Activity>
Could you write out the opening lines of the data, word for word, stopping after the line that contains "PRODUCTS CONTAINING PLASTICS"?

[Stored items from a collection]

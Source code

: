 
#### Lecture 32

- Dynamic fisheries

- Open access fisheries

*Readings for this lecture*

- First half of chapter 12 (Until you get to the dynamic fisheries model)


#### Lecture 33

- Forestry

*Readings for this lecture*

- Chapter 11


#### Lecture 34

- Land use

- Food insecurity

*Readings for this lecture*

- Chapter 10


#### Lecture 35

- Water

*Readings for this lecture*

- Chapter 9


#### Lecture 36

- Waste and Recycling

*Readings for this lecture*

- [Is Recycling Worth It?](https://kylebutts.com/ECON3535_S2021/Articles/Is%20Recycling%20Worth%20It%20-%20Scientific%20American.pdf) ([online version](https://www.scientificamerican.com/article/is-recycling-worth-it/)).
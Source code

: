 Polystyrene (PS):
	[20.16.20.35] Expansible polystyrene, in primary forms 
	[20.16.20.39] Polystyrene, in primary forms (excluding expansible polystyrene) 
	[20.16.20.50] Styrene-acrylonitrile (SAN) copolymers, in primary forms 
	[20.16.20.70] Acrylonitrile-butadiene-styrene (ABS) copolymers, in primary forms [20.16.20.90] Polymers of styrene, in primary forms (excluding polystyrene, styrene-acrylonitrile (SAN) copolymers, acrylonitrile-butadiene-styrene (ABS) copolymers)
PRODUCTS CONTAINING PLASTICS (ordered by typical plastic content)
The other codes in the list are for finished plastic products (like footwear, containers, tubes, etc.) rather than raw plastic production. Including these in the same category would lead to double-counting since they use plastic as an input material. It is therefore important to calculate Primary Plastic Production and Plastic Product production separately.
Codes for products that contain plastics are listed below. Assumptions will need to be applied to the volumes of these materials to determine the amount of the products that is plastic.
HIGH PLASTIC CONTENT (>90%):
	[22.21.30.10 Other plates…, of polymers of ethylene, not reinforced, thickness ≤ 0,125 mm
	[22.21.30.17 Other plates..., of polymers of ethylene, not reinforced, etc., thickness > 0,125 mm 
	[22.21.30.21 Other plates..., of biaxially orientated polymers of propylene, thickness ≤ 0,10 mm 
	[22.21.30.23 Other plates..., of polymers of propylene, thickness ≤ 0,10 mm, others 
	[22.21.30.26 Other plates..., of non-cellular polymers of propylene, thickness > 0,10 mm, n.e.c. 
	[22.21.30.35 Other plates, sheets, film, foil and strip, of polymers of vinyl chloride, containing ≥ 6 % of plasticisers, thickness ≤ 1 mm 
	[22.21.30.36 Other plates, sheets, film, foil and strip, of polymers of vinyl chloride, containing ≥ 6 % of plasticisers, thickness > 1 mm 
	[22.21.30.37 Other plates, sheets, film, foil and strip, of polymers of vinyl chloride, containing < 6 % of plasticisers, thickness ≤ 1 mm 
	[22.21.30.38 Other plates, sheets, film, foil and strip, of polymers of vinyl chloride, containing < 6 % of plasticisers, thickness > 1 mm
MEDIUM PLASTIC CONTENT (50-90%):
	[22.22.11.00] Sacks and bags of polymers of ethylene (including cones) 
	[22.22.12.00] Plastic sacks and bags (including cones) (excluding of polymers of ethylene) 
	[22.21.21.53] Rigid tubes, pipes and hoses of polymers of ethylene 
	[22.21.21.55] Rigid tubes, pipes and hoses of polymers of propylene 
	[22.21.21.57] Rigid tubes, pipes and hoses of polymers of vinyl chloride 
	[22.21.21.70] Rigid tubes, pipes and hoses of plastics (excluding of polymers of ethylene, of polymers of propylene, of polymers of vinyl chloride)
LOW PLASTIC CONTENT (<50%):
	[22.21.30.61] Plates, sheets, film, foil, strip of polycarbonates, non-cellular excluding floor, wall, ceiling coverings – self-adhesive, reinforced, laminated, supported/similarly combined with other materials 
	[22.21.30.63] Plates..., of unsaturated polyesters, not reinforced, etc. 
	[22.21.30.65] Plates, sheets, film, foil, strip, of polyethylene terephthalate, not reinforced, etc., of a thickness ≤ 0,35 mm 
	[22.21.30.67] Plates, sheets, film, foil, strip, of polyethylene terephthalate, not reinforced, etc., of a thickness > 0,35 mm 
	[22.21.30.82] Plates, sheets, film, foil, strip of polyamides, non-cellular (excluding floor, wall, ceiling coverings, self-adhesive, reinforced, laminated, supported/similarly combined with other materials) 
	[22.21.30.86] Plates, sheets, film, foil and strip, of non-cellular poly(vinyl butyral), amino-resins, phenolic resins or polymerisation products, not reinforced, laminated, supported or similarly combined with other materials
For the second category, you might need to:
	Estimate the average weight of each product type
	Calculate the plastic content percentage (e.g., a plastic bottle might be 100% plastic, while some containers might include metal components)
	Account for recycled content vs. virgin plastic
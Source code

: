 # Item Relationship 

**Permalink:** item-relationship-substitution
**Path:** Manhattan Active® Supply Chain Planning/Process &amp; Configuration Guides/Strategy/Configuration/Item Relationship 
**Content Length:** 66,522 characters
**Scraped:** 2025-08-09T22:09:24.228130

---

Result below>
Source code

: 
#### Lecture 32

- Dynamic fisheries

- Open access fisheries

*Readings for this lecture*

- First half of chapter 12 (Until you get to the dynamic fisheries model)


#### Lecture 33

- Forestry

*Readings for this lecture*

- Chapter 11


#### Lecture 34

- Land use

- Food insecurity

*Readings for this lecture*

- Chapter 10


#### Lecture 35

- Water

*Readings for this lecture*

- Chapter 9


#### Lecture 36

- Waste and Recycling

*Readings for this lecture*

- [Is Recycling Worth It?](https://kylebutts.com/ECON3535_S2021/Articles/Is%20Recycling%20Worth%20It%20-%20Scientific%20American.pdf) ([online version](https://www.scientificamerican.com/article/is-recycling-worth-it/)).
Source code

: Polystyrene (PS):
	[20.16.20.35] Expansible polystyrene, in primary forms 
	[20.16.20.39] Polystyrene, in primary forms (excluding expansible polystyrene) 
	[20.16.20.50] Styrene-acrylonitrile (SAN) copolymers, in primary forms 
	[20.16.20.70] Acrylonitrile-butadiene-styrene (ABS) copolymers, in primary forms [20.16.20.90] Polymers of styrene, in primary forms (excluding polystyrene, styrene-acrylonitrile (SAN) copolymers, acrylonitrile-butadiene-styrene (ABS) copolymers)
PRODUCTS CONTAINING PLASTICS (ordered by typical plastic content)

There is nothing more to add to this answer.